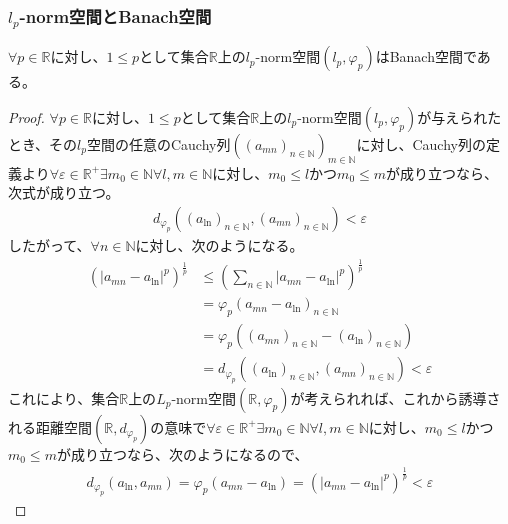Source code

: \documentclass[dvipdfmx]{jsarticle}
\begin{document}
\subsubsection{$l_{p}$-norm空間とBanach空間}%
\begin{thm}\label{2.3.3.4}
$\forall p \in \mathbb{R}$に対し、$1 \leq p$として集合$\mathbb{R}$上の$l_{p}$-norm空間$\left( l_{p},\varphi_{p} \right)$はBanach空間である。
\end{thm}
\begin{proof}
$\forall p \in \mathbb{R}$に対し、$1 \leq p$として集合$\mathbb{R}$上の$l_{p}$-norm空間$\left( l_{p},\varphi_{p} \right)$が与えられたとき、その$l_{p}$空間の任意のCauchy列$\left( \left( a_{mn} \right)_{n \in \mathbb{N}} \right)_{m \in \mathbb{N}}$に対し、Cauchy列の定義より$\forall\varepsilon \in \mathbb{R}^{+}\exists m_{0} \in \mathbb{N}\forall l,m \in \mathbb{N}$に対し、$m_{0} \leq l$かつ$m_{0} \leq m$が成り立つなら、次式が成り立つ。
\begin{align*}
d_{\varphi_{p}}\left( \left( a_{\ln} \right)_{n \in \mathbb{N}},\left( a_{mn} \right)_{n \in \mathbb{N}} \right) < \varepsilon
\end{align*}
したがって、$\forall n \in \mathbb{N}$に対し、次のようになる。
\begin{align*}
\left( \left| a_{mn} - a_{\ln} \right|^{p} \right)^{\frac{1}{p}} &\leq \left( \sum_{n \in \mathbb{N}} \left| a_{mn} - a_{\ln} \right|^{p} \right)^{\frac{1}{p}}\\
&= \varphi_{p}\left( a_{mn} - a_{\ln} \right)_{n \in \mathbb{N}}\\
&= \varphi_{p}\left( \left( a_{mn} \right)_{n \in \mathbb{N}} - \left( a_{\ln} \right)_{n \in \mathbb{N}} \right)\\
&= d_{\varphi_{p}}\left( \left( a_{\ln} \right)_{n \in \mathbb{N}},\left( a_{mn} \right)_{n \in \mathbb{N}} \right) < \varepsilon
\end{align*}
これにより、集合$\mathbb{R}$上の$L_{p}$-norm空間$\left( \mathbb{R},\varphi_{p} \right)$が考えられれば、これから誘導される距離空間$\left( \mathbb{R},d_{\varphi_{p}} \right)$の意味で$\forall\varepsilon \in \mathbb{R}^{+}\exists m_{0} \in \mathbb{N}\forall l,m \in \mathbb{N}$に対し、$m_{0} \leq l$かつ$m_{0} \leq m$が成り立つなら、次のようになるので、
\begin{align*}
d_{\varphi_{p}}\left( a_{\ln},a_{mn} \right) = \varphi_{p}\left( a_{mn} - a_{\ln} \right) = \left( \left| a_{mn} - a_{\ln} \right|^{p} \right)^{\frac{1}{p}} < \varepsilon
\end{align*}

\end{proof}
\end{document}
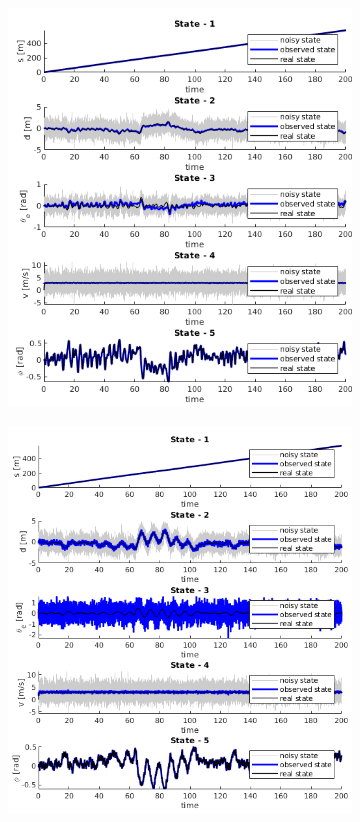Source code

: \begin{figure}[h]
	\begin{subfigure}{0.49\textwidth}
		\includegraphics[width=\textwidth]{figures/observer_100_states.png}
	\end{subfigure}	
	\begin{subfigure}{0.49\textwidth}
		\includegraphics[width=\textwidth]{figures/observer_95_states.png}

\end{subfigure}
\end{figure}
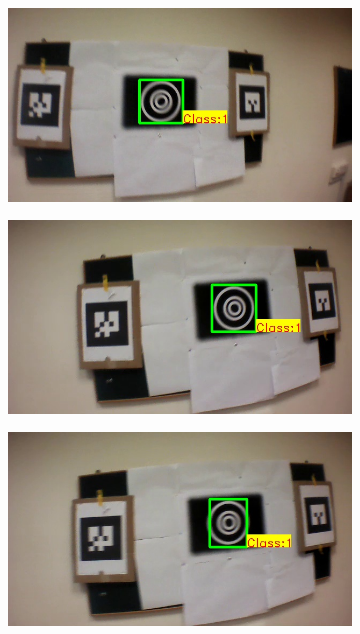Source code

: \documentclass[runningheads]{llncs}
\begin{document}
\begin{figure}
\begin{subfigure}[b]{.19\textwidth}
\end{subfigure}
\begin{subfigure}[b]{.19\textwidth}
\includegraphics[width=\linewidth]{BLUT_input_01/output12.jpg}
\end{subfigure}
\begin{subfigure}[b]{.19\textwidth}
\includegraphics[width=\linewidth]{BLUT_input_01/output13.jpg}
\end{subfigure}
\begin{subfigure}[b]{.19\textwidth}
\includegraphics[width=\linewidth]{BLUT_input_01/output14.jpg}

\end{subfigure}
\end{figure}
\end{document}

○ ○ ○ ○ ○ ○ ○

* **ABOUT THIS EXERCISE**
Restate the full listing word for word, excluding images.

* **ANSWER TO THIS PROBLEM**
Source code

: \documentclass[dvipdfmx]{jsarticle}
\begin{document}
\subsubsection{$l_{p}$-norm空間とBanach空間}%
\begin{thm}\label{2.3.3.4}
$\forall p \in \mathbb{R}$に対し、$1 \leq p$として集合$\mathbb{R}$上の$l_{p}$-norm空間$\left( l_{p},\varphi_{p} \right)$はBanach空間である。
\end{thm}
\begin{proof}
$\forall p \in \mathbb{R}$に対し、$1 \leq p$として集合$\mathbb{R}$上の$l_{p}$-norm空間$\left( l_{p},\varphi_{p} \right)$が与えられたとき、その$l_{p}$空間の任意のCauchy列$\left( \left( a_{mn} \right)_{n \in \mathbb{N}} \right)_{m \in \mathbb{N}}$に対し、Cauchy列の定義より$\forall\varepsilon \in \mathbb{R}^{+}\exists m_{0} \in \mathbb{N}\forall l,m \in \mathbb{N}$に対し、$m_{0} \leq l$かつ$m_{0} \leq m$が成り立つなら、次式が成り立つ。
\begin{align*}
d_{\varphi_{p}}\left( \left( a_{\ln} \right)_{n \in \mathbb{N}},\left( a_{mn} \right)_{n \in \mathbb{N}} \right) < \varepsilon
\end{align*}
したがって、$\forall n \in \mathbb{N}$に対し、次のようになる。
\begin{align*}
\left( \left| a_{mn} - a_{\ln} \right|^{p} \right)^{\frac{1}{p}} &\leq \left( \sum_{n \in \mathbb{N}} \left| a_{mn} - a_{\ln} \right|^{p} \right)^{\frac{1}{p}}\\
&= \varphi_{p}\left( a_{mn} - a_{\ln} \right)_{n \in \mathbb{N}}\\
&= \varphi_{p}\left( \left( a_{mn} \right)_{n \in \mathbb{N}} - \left( a_{\ln} \right)_{n \in \mathbb{N}} \right)\\
&= d_{\varphi_{p}}\left( \left( a_{\ln} \right)_{n \in \mathbb{N}},\left( a_{mn} \right)_{n \in \mathbb{N}} \right) < \varepsilon
\end{align*}
これにより、集合$\mathbb{R}$上の$L_{p}$-norm空間$\left( \mathbb{R},\varphi_{p} \right)$が考えられれば、これから誘導される距離空間$\left( \mathbb{R},d_{\varphi_{p}} \right)$の意味で$\forall\varepsilon \in \mathbb{R}^{+}\exists m_{0} \in \mathbb{N}\forall l,m \in \mathbb{N}$に対し、$m_{0} \leq l$かつ$m_{0} \leq m$が成り立つなら、次のようになるので、
\begin{align*}
d_{\varphi_{p}}\left( a_{\ln},a_{mn} \right) = \varphi_{p}\left( a_{mn} - a_{\ln} \right) = \left( \left| a_{mn} - a_{\ln} \right|^{p} \right)^{\frac{1}{p}} < \varepsilon
\end{align*}

\end{proof}
\end{document}
Source code

: \begin{figure}[h]
	\begin{subfigure}{0.49\textwidth}
		\includegraphics[width=\textwidth]{figures/observer_100_states.png}
	\end{subfigure}	
	\begin{subfigure}{0.49\textwidth}
		\includegraphics[width=\textwidth]{figures/observer_95_states.png}

\end{subfigure}
\end{figure}
Source code

: \documentclass[runningheads]{llncs}
\begin{document}
\begin{figure}
\begin{subfigure}[b]{.19\textwidth}
\end{subfigure}
\begin{subfigure}[b]{.19\textwidth}
\includegraphics[width=\linewidth]{BLUT_input_01/output12.jpg}
\end{subfigure}
\begin{subfigure}[b]{.19\textwidth}
\includegraphics[width=\linewidth]{BLUT_input_01/output13.jpg}
\end{subfigure}
\begin{subfigure}[b]{.19\textwidth}
\includegraphics[width=\linewidth]{BLUT_input_01/output14.jpg}

\end{subfigure}
\end{figure}
\end{document}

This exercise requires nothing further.